At the end of December 2025, Serbia’s gross foreign exchange reserves stood at approximately €29 billion, marking a decline compared with the end of November. According to data from the central bank, reserves were lower by €358.3 million month-on-month and by €286.2 million compared with the end of 2024.
The reduction in reserves during December was primarily driven by net repayments of government foreign-currency debt and other external obligations, as well as net foreign-currency sales by the central bank aimed at maintaining stability in the domestic foreign exchange market. These outflows were only partially offset by inflows from reserve management activities, net sales of government securities on the domestic market, and various smaller inflows.
Market valuation effects provided a degree of support to reserve levels. In particular, the increase in global gold prices denominated in US dollars and changes in the valuation of foreign securities held in the reserve portfolio contributed positively, limiting the overall monthly decline.
At the same time, net foreign exchange reserves, which exclude commercial banks’ required reserves and liabilities to international financial institutions, amounted to €24.63 billion at the end of December, also below the level recorded a month earlier.

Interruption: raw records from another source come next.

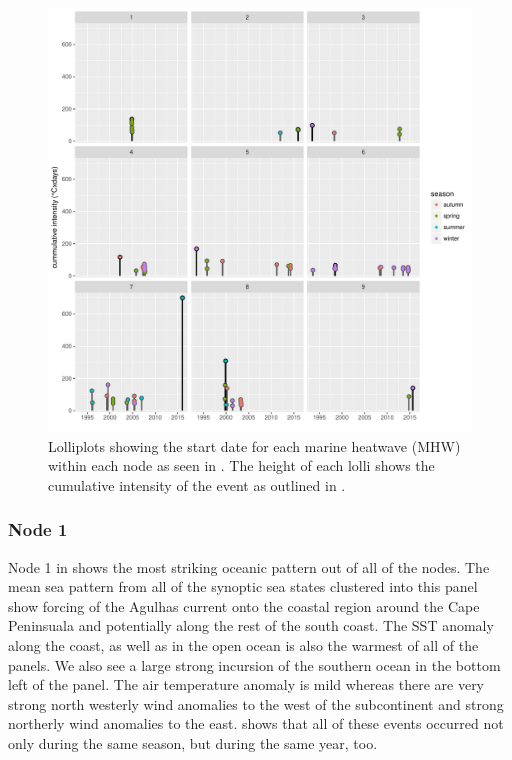 \documentclass[a4paper,10pt,review]{elsarticle}
\begin{document}
\begin{figure}
\includegraphics[width=1.0\textwidth]{figure_5.pdf}
\caption{Lolliplots showing the start date for each marine heatwave (MHW) within each node as seen in . The height of each lolli shows the cumulative intensity of the event as outlined in .}
\label{figure5}
\end{figure}

\subsubsection{Node 1}
Node 1 in  shows the most striking oceanic pattern out of all of the nodes. The mean sea pattern from all of the synoptic sea states clustered into this panel show forcing of the Agulhas current onto the coastal region around the Cape Peninsuala and potentially along the rest of the south coast. The SST anomaly along the coast, as well as in the open ocean is also the warmest of all of the panels. We also see a large strong incursion of the southern ocean in the bottom left of the panel. The air temperature anomaly is mild whereas there are very strong north westerly wind anomalies to the west of the subcontinent and strong northerly wind anomalies to the east.  shows that all of these events occurred not only during the same season, but during the same year, too.
\end{document}
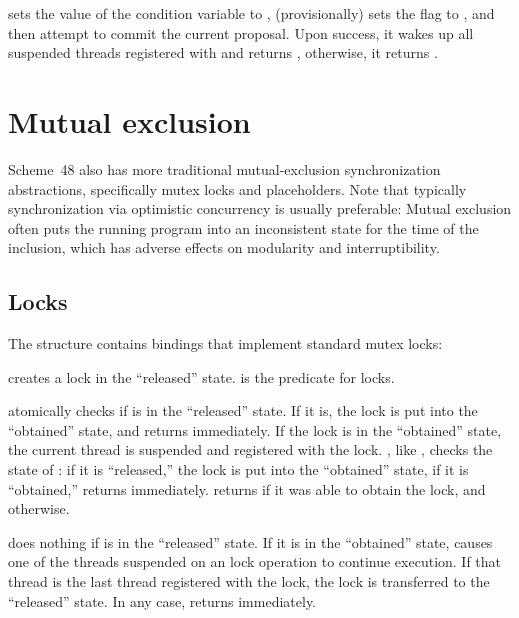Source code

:  sets the value of the
 condition variable to , (provisionally)
sets the  flag to , and then attempt to
commit the current proposal.  Upon success, it wakes up all suspended
threads registered with  and returns ,
otherwise, it returns .

\section{Mutual exclusion}

Scheme~48 also has more traditional mutual-exclusion synchronization
abstractions, specifically mutex locks and placeholders.  Note that
typically synchronization via optimistic concurrency is usually
preferable: Mutual exclusion often puts the running program into an
inconsistent state for the time of the inclusion, which has adverse
effects on modularity and interruptibility.

\subsection{Locks}

The  structure contains bindings that implement standard
mutex locks:
%
\begin{protos}
\end{protos}
%
 creates a lock in the ``released'' state.
 is the predicate for locks.

 atomically checks if  is in the
``released'' state.  If it is, the lock is put into the ``obtained''
state, and  returns immediately.  If the lock is in
the ``obtained'' state, the current thread is suspended and registered
with the lock.
, like , checks the state of
: if it is ``released,'' the lock is put into the
``obtained'' state, if it is ``obtained,'' 
returns immediately.   returns  if
it was able to obtain the lock, and  otherwise.

 does nothing if  is in the ``released''
state.  If it is in the ``obtained'' state, 
causes one of the threads suspended on an  lock
operation to continue execution.  If that thread is the last thread
registered with the lock, the lock is transferred to the ``released''
state.  In any case,  returns immediately.

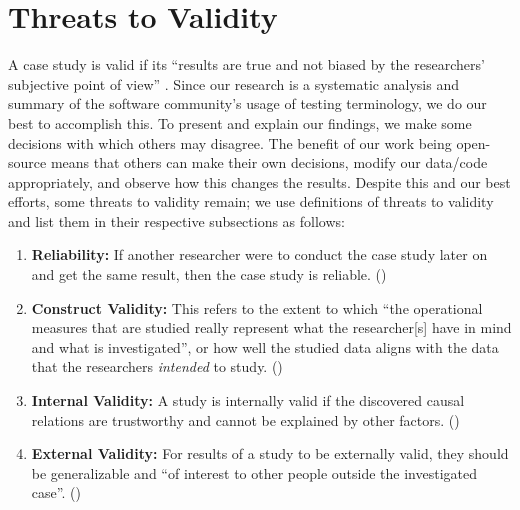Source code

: \section{Threats to Validity}\label{threats}

A case study is valid if its ``results are true and not biased by the
researchers' subjective point of view'' \citep[p.~153]{RunesonAndHöst2009}.
Since our research is a systematic analysis and summary of the software
community's usage of testing terminology, we do our
best to accomplish this. To present and explain our findings,
we make some decisions with which others may disagree. The benefit of our work
being open-source means that others can make their own decisions, modify our
data/code appropriately, and observe how this changes the results. Despite this
and our best efforts, some threats to validity remain; we use
 definitions of threats to validity
and list them in their respective subsections as follows:
\begin{enumerate}
    \item \textbf{Reliability:} If another researcher were to conduct the case
          study later on and get the same result, then the case study is
          reliable. ()
    \item \textbf{Construct Validity:} This refers to the extent to which ``the
          operational measures that are studied really represent what the
          researcher[s] have in mind and what is investigated'', or how well
          the studied data aligns with the data that the researchers
          \emph{intended} to study. ()
    \item \textbf{Internal Validity:} A study is internally valid if the
          discovered causal relations are trustworthy and cannot be explained
          by other factors. %
          ()
    \item \textbf{External Validity:} For results of a study to be externally
          valid, they should be generalizable and ``of interest to other people
          outside the investigated case''. ()
\end{enumerate}

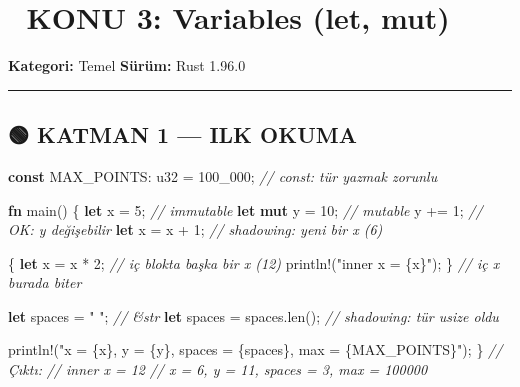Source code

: \documentclass[12pt,a4paper]{article}
\newenvironment{Shaded}{}{}
\newcommand{\CommentTok}[1]{\textcolor[rgb]{0.38,0.63,0.69}{\textit{#1}}}
\newcommand{\DataTypeTok}[1]{\textcolor[rgb]{0.56,0.13,0.00}{#1}}
\newcommand{\DecValTok}[1]{\textcolor[rgb]{0.25,0.63,0.44}{#1}}
\newcommand{\FunctionTok}[1]{\textcolor[rgb]{0.02,0.16,0.49}{#1}}
\newcommand{\KeywordTok}[1]{\textcolor[rgb]{0.00,0.44,0.13}{\textbf{#1}}}
\newcommand{\NormalTok}[1]{#1}
\newcommand{\OperatorTok}[1]{\textcolor[rgb]{0.40,0.40,0.40}{#1}}
\newcommand{\StringTok}[1]{\textcolor[rgb]{0.25,0.44,0.63}{#1}}
\begin{document}
\section{📘 KONU 3: Variables (let, mut)}\label{konu-3-variables-let-mut}

\textbf{Kategori:} Temel \textbar{} \textbf{Sürüm:} Rust 1.96.0

\begin{center}\rule{0.5\linewidth}{0.5pt}\end{center}

\subsection{🟢 KATMAN 1 --- ILK OKUMA}\label{katman-1-—-ilk-okuma-2}

\begin{Shaded}
\begin{Highlighting}[]
\KeywordTok{const}\NormalTok{ MAX\_POINTS}\OperatorTok{:} \DataTypeTok{u32} \OperatorTok{=} \DecValTok{100\_}\DecValTok{000}\OperatorTok{;}      \CommentTok{// const: tür yazmak zorunlu}

\KeywordTok{fn} \FunctionTok{main}\OperatorTok{()} \OperatorTok{\{}
    \KeywordTok{let}\NormalTok{ x }\OperatorTok{=} \DecValTok{5}\OperatorTok{;}                        \CommentTok{// immutable}
    \KeywordTok{let} \KeywordTok{mut}\NormalTok{ y }\OperatorTok{=} \DecValTok{10}\OperatorTok{;}                   \CommentTok{// mutable}
\NormalTok{    y }\OperatorTok{+=} \DecValTok{1}\OperatorTok{;}                           \CommentTok{// OK: y değişebilir}
    \KeywordTok{let}\NormalTok{ x }\OperatorTok{=}\NormalTok{ x }\OperatorTok{+} \DecValTok{1}\OperatorTok{;}                    \CommentTok{// shadowing: yeni bir x (6)}

    \OperatorTok{\{}
        \KeywordTok{let}\NormalTok{ x }\OperatorTok{=}\NormalTok{ x }\OperatorTok{*} \DecValTok{2}\OperatorTok{;}                \CommentTok{// iç blokta başka bir x (12)}
\NormalTok{        println}\OperatorTok{!(}\StringTok{"inner x = \{x\}"}\OperatorTok{);}
    \OperatorTok{\}}                                 \CommentTok{// iç x burada biter}

    \KeywordTok{let}\NormalTok{ spaces }\OperatorTok{=} \StringTok{"   "}\OperatorTok{;}               \CommentTok{// \&str}
    \KeywordTok{let}\NormalTok{ spaces }\OperatorTok{=}\NormalTok{ spaces}\OperatorTok{.}\FunctionTok{len}\OperatorTok{();}        \CommentTok{// shadowing: tür usize oldu}

\NormalTok{    println}\OperatorTok{!(}\StringTok{"x = \{x\}, y = \{y\}, spaces = \{spaces\}, max = \{MAX\_POINTS\}"}\OperatorTok{);}
\OperatorTok{\}}
\CommentTok{// Çıktı:}
\CommentTok{// inner x = 12}
\CommentTok{// x = 6, y = 11, spaces = 3, max = 100000}
\end{Highlighting}
\end{Shaded}
\end{document}
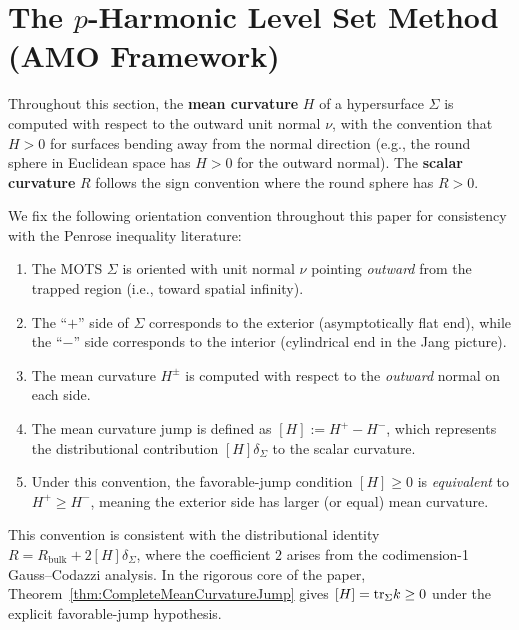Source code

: \section{The \texorpdfstring{$p$}{p}-Harmonic Level Set Method (AMO Framework)}
\label{sec:AMO}

\begin{remark}
Throughout this section, the \textbf{mean curvature} $H$ of a hypersurface $\Sigma$ is computed with respect to the outward unit normal $\nu$, with the convention that $H > 0$ for surfaces bending away from the normal direction (e.g., the round sphere in Euclidean space has $H > 0$ for the outward normal). The \textbf{scalar curvature} $R$ follows the sign convention where the round sphere has $R > 0$.
\end{remark}

\begin{remark}\label{rem:OrientationConvention}
We fix the following orientation convention throughout this paper for consistency with the Penrose inequality literature:
\begin{enumerate}
    \item The MOTS $\Sigma$ is oriented with unit normal $\nu$ pointing \emph{outward} from the trapped region (i.e., toward spatial infinity).
    \item The ``$+$'' side of $\Sigma$ corresponds to the exterior (asymptotically flat end), while the ``$-$'' side corresponds to the interior (cylindrical end in the Jang picture).
    \item The mean curvature $H^\pm$ is computed with respect to the \emph{outward} normal on each side.
    \item The mean curvature jump is defined as $[H] := H^+ - H^-$, which represents the distributional contribution $[H] \delta_\Sigma$ to the scalar curvature.
    \item Under this convention, the favorable-jump condition $[H] \geq 0$ is \emph{equivalent} to $H^+ \geq H^-$, meaning the exterior side has larger (or equal) mean curvature.
\end{enumerate}
This convention is consistent with the distributional identity $R = R_{\text{bulk}} + 2[H]\delta_\Sigma$, where the coefficient $2$ arises from the codimension-1 Gauss--Codazzi analysis. In the rigorous core of the paper, Theorem~\ref{thm:CompleteMeanCurvatureJump} gives $[H]=\tr_\Sigma k \ge 0$ under the explicit favorable-jump hypothesis.
\end{remark}

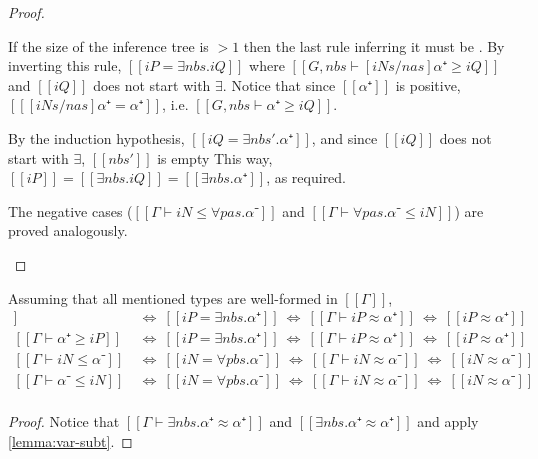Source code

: \begin{corollary}
\begin{proof}
\begin{caseof}
    If the size of the inference tree is $>1$ then the last rule inferring
    it must be . By inverting this rule,
    $[[iP = ∃nbs.iQ]]$ where $[[G, nbs ⊢ [iNs/nas]α⁺ ≥ iQ]]$ and $[[iQ]]$ 
    does not start with $\exists$.
    Notice that since $[[α⁺]]$ is positive, $[[ [iNs/nas]α⁺ = α⁺]]$, 
    i.e. $[[G, nbs ⊢ α⁺ ≥ iQ]]$.

    By the induction hypothesis, $[[iQ = ∃nbs'.α⁺]]$,
    and since $[[iQ]]$ does not start with $\exists$, $[[nbs']]$ is empty
    This way, $[[iP]] = [[∃nbs.iQ]] = [[∃nbs.α⁺]]$, as required.

  \item The negative cases ($[[Γ ⊢ iN ≤ ∀pas.α⁻]]$ and $[[Γ ⊢ ∀pas.α⁻ ≤ iN ]]$)
    are proved analogously.
  \end{caseof}
\end{proof}

\begin{corollary}
  \label{corollary:vars-no-proper-subtypes}
  Assuming that all mentioned types are well-formed in $[[Γ]]$,
  \begin{align*}
    [[Γ ⊢ iP ≥ α⁺]] ~ &\iff ~ [[iP = ∃nbs.α⁺]]  ~ \iff ~ [[Γ ⊢ iP ≈ α⁺]] ~ \iff ~ [[iP ≈ α⁺]]\\
    [[Γ ⊢ α⁺≥ iP]]  ~ &\iff ~ [[iP = ∃nbs.α⁺]]  ~ \iff ~ [[Γ ⊢ iP ≈ α⁺]] ~ \iff ~ [[iP ≈ α⁺]]\\
    [[Γ ⊢ iN ≤ α⁻]] ~ &\iff ~ [[iN = ∀pbs.α⁻]]  ~ \iff ~ [[Γ ⊢ iN ≈ α⁻]] ~ \iff ~ [[iN ≈ α⁻]]\\
    [[Γ ⊢ α⁻ ≤ iN]] ~ &\iff ~ [[iN = ∀pbs.α⁻]]  ~ \iff ~ [[Γ ⊢ iN ≈ α⁻]] ~ \iff ~ [[iN ≈ α⁻]]\\
  \end{align*}
\end{corollary}
\begin{proof}
  Notice that $[[Γ ⊢ ∃nbs.α⁺ ≈ α⁺]]$ and $[[∃nbs.α⁺ ≈ α⁺]]$ and apply
  \cref{lemma:var-subt}.
\end{proof}


\end{corollary}
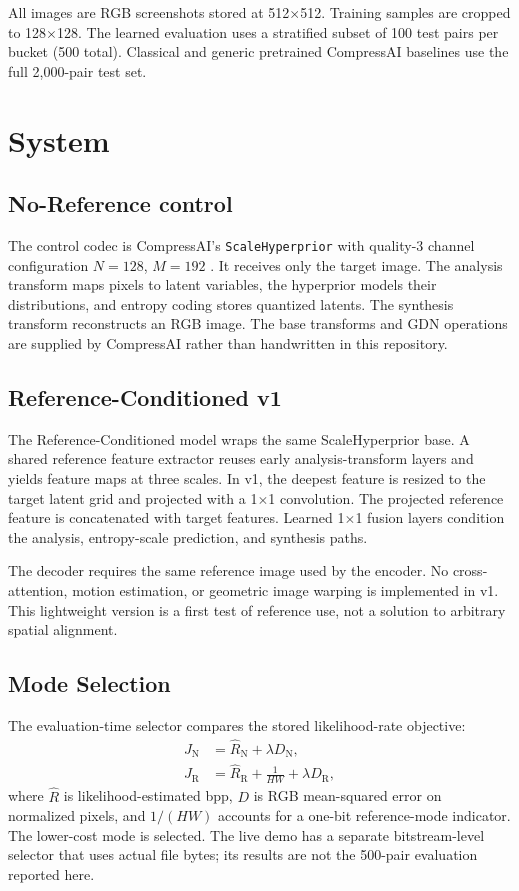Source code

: \documentclass[conference]{IEEEtran}
\begin{document}
All images are RGB screenshots stored at 512$\times$512. Training samples are cropped to 128$\times$128. The learned evaluation uses a stratified subset of 100 test pairs per bucket (500 total). Classical and generic pretrained CompressAI baselines use the full 2,000-pair test set.

\section{System}
\subsection{No-Reference control}
The control codec is CompressAI's \texttt{ScaleHyperprior} with quality-3 channel configuration $N=128$, $M=192$ \cite{balle2018}. It receives only the target image. The analysis transform maps pixels to latent variables, the hyperprior models their distributions, and entropy coding stores quantized latents. The synthesis transform reconstructs an RGB image. The base transforms and GDN operations are supplied by CompressAI rather than handwritten in this repository.

\subsection{Reference-Conditioned v1}
The Reference-Conditioned model wraps the same ScaleHyperprior base. A shared reference feature extractor reuses early analysis-transform layers and yields feature maps at three scales. In v1, the deepest feature is resized to the target latent grid and projected with a 1$\times$1 convolution. The projected reference feature is concatenated with target features. Learned 1$\times$1 fusion layers condition the analysis, entropy-scale prediction, and synthesis paths.

The decoder requires the same reference image used by the encoder. No cross-attention, motion estimation, or geometric image warping is implemented in v1. This lightweight version is a first test of reference use, not a solution to arbitrary spatial alignment.

\subsection{Mode Selection}
The evaluation-time selector compares the stored likelihood-rate objective:
\begin{align}
J_{\mathrm{N}} &= \widehat{R}_{\mathrm{N}}+\lambda D_{\mathrm{N}},\\
J_{\mathrm{R}} &= \widehat{R}_{\mathrm{R}}+\frac{1}{HW}+\lambda D_{\mathrm{R}},
\end{align}
where $\widehat{R}$ is likelihood-estimated bpp, $D$ is RGB mean-squared error on normalized pixels, and $1/(HW)$ accounts for a one-bit reference-mode indicator. The lower-cost mode is selected. The live demo has a separate bitstream-level selector that uses actual file bytes; its results are not the 500-pair evaluation reported here.
\end{document}
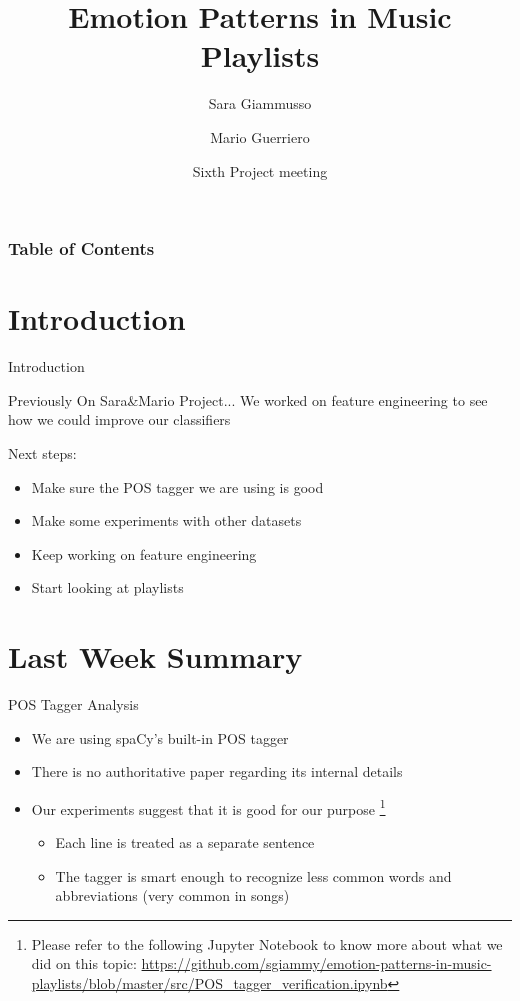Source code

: \documentclass[xcolor=dvipsnames]{beamer}
\title[Emotion Patterns in Music Playlists] %
{Emotion Patterns in Music Playlists}
\author[Sara, Mario] %
{Sara Giammusso\inst{1}\inst{2} \and Mario Guerriero \inst{1}\inst{2}}
\institute[EURECOM] %
{
 \inst{1}
 MSc student in Data Science Department, EURECOM, T\'el\'ecom ParisTech, France\\
  \inst{2}%
 MSc student in Department of Control and Computer Engineering, Politecnico di Torino, Italy
}
\date[2018 May 3] %
{Sixth Project meeting}
\begin{document}
\frame{\titlepage}

\begin{frame}
\frametitle{Table of Contents}
\tableofcontents
\end{frame}

\section{Introduction}
\begin{frame}{Introduction}
\begin{block}{Previously On Sara\&Mario Project...}
We worked on feature engineering to see how we could improve our classifiers\\
\end{block}
Next steps:
\begin{itemize}
\item Make sure the POS tagger we are using is good
\item Make some experiments with other datasets
\item Keep working on feature engineering
\item Start looking at playlists
\end{itemize}
\end{frame}

\section{Last Week Summary}

\begin{frame}{POS Tagger Analysis}
\begin{itemize}
\item We are using spaCy's built-in POS tagger
\item There is no authoritative paper regarding its internal details
\item Our experiments suggest that it is good for our purpose
	\footnote{Please refer to the following Jupyter Notebook to know more about what we did on this topic: \url{https://github.com/sgiammy/emotion-patterns-in-music-playlists/blob/master/src/POS_tagger_verification.ipynb}}
	\begin{itemize}
	\item Each line is treated as a separate sentence
	\item The tagger is smart enough to recognize less common words and abbreviations (very common in songs)
	\end{itemize}
\end{itemize}
\end{frame}
\end{document}
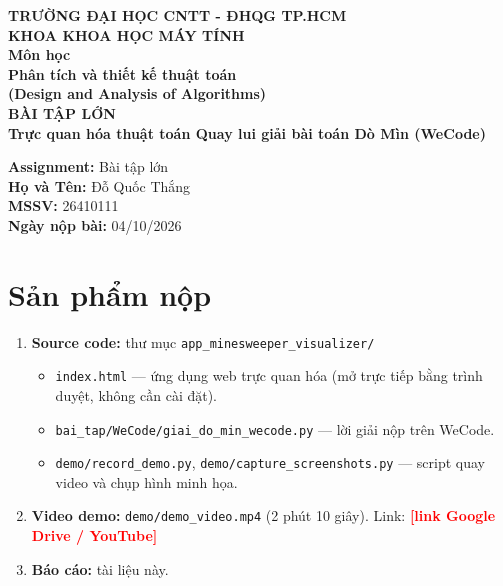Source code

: \documentclass[12pt,a4paper]{article}
\newcommand{\todo}[1]{\textcolor{red}{\textbf{[#1]}}}
\begin{document}
\begin{center}
    \textbf{TRƯỜNG ĐẠI HỌC CNTT - ĐHQG TP.HCM} \\
    \textbf{KHOA KHOA HỌC MÁY TÍNH} \\
    \vspace{1.5cm}
    \textbf{Môn học} \\
    \textbf{Phân tích và thiết kế thuật toán} \\
    \textbf{(Design and Analysis of Algorithms)} \\
    \vspace{1.5cm}
    {\Large \textbf{BÀI TẬP LỚN}} \\[4pt]
    {\large \textbf{Trực quan hóa thuật toán Quay lui giải bài toán Dò Mìn (WeCode)}}
\end{center}

\vfill
\noindent
\textbf{Assignment:} Bài tập lớn \\
\textbf{Họ và Tên:} Đỗ Quốc Thắng \\
\textbf{MSSV:} 26410111 \\
\textbf{Ngày nộp bài:} 04/10/2026

\newpage
\tableofcontents
\newpage

\section{Sản phẩm nộp}

\begin{enumerate}
    \item \textbf{Source code:} thư mục \texttt{app\_minesweeper\_visualizer/}
    \begin{itemize}
        \item \texttt{index.html} --- ứng dụng web trực quan hóa (mở trực tiếp bằng trình duyệt, không cần cài đặt).
        \item \texttt{bai\_tap/WeCode/giai\_do\_min\_wecode.py} --- lời giải nộp trên WeCode.
        \item \texttt{demo/record\_demo.py}, \texttt{demo/capture\_screenshots.py} --- script quay video và chụp hình minh họa.
    \end{itemize}
    \item \textbf{Video demo:} \texttt{demo/demo\_video.mp4} (2 phút 10 giây). Link: \todo{link Google Drive / YouTube}
    \item \textbf{Báo cáo:} tài liệu này.
\end{enumerate}
\end{document}
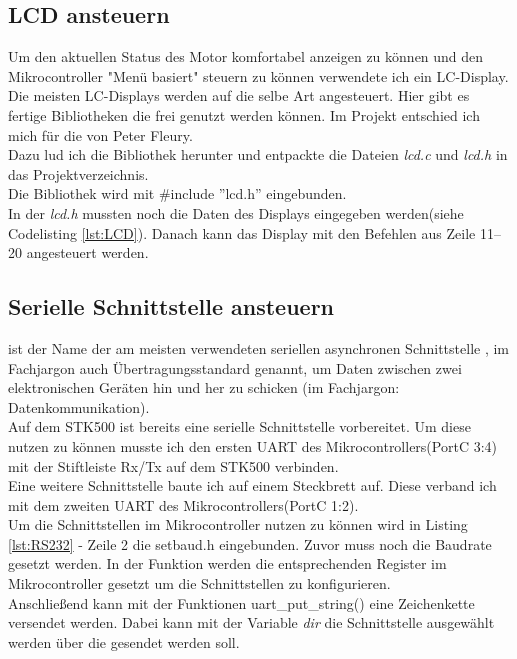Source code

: \lstset{language=C, basicstyle=\footnotesize, showstringspaces=false, tabsize=8}


\subsection{LCD ansteuern}
\label{sec:LCD}
Um den aktuellen Status des Motor komfortabel anzeigen zu können und den Mikrocontroller "Menü basiert" steuern zu können verwendete ich ein LC-Display.\\
Die meisten LC-Displays werden auf die selbe Art angesteuert. Hier gibt es fertige Bibliotheken die frei genutzt werden können. Im Projekt entschied ich mich für die von Peter Fleury\cite{uC:Fleury}.\\
Dazu lud ich die Bibliothek herunter und entpackte die Dateien \emph{lcd.c} und \emph{lcd.h} in das Projektverzeichnis. \\
Die Bibliothek wird mit \#include ''lcd.h'' eingebunden.\\
In der \emph{lcd.h} mussten noch die Daten des Displays eingegeben werden(siehe Codelisting \ref{lst:LCD}).
Danach kann das Display mit den Befehlen aus Zeile 11--20 angesteuert werden.

\lstset{language=C, basicstyle=\footnotesize, showstringspaces=false, tabsize=8}


\subsection{Serielle Schnittstelle ansteuern}
\label{sec:RS232}	
 ist der Name der am meisten verwendeten seriellen asynchronen Schnittstelle , im Fachjargon auch Übertragungsstandard genannt, um Daten zwischen zwei elektronischen Geräten hin und her zu schicken (im Fachjargon: Datenkommunikation).\cite{uC:rs232}\\
Auf dem STK500 ist bereits eine serielle Schnittstelle vorbereitet. Um diese nutzen zu können musste ich den ersten UART des Mikrocontrollers(PortC 3:4) mit der Stiftleiste Rx/Tx auf dem STK500 verbinden.\\
Eine weitere Schnittstelle baute ich auf einem Steckbrett auf. Diese verband ich mit dem zweiten UART des Mikrocontrollers(PortC 1:2).\\
Um die Schnittstellen im Mikrocontroller nutzen zu können wird in Listing \ref{lst:RS232} - Zeile 2 die setbaud.h eingebunden. Zuvor muss noch die Baudrate gesetzt werden.
In der Funktion  werden die entsprechenden Register im Mikrocontroller gesetzt um die Schnittstellen zu konfigurieren.\\
Anschließend kann mit der Funktionen uart\_put\_string() eine Zeichenkette versendet werden. Dabei kann mit der Variable \emph{dir} die Schnittstelle ausgewählt werden über die gesendet werden soll.
\lstset{language=C, basicstyle=\footnotesize, showstringspaces=false, tabsize=8}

Gold continues to play an increasingly important role in Serbia’s reserve structure. By the end of December, gold holdings reached a record volume of around 52.5 tonnes, with an estimated value of €6.19 billion. Gold accounted for just over 21 percent of total gross reserves, reflecting both higher international prices and additional domestic purchases during the year.
During December, the Serbian dinar recorded a slight nominal appreciation against the euro, while the central bank remained active in the interbank foreign exchange market. Foreign-currency trading volumes remained elevated, consistent with continued efforts to smooth short-term exchange-rate fluctuations and preserve overall monetary stability as Serbia entered 2026.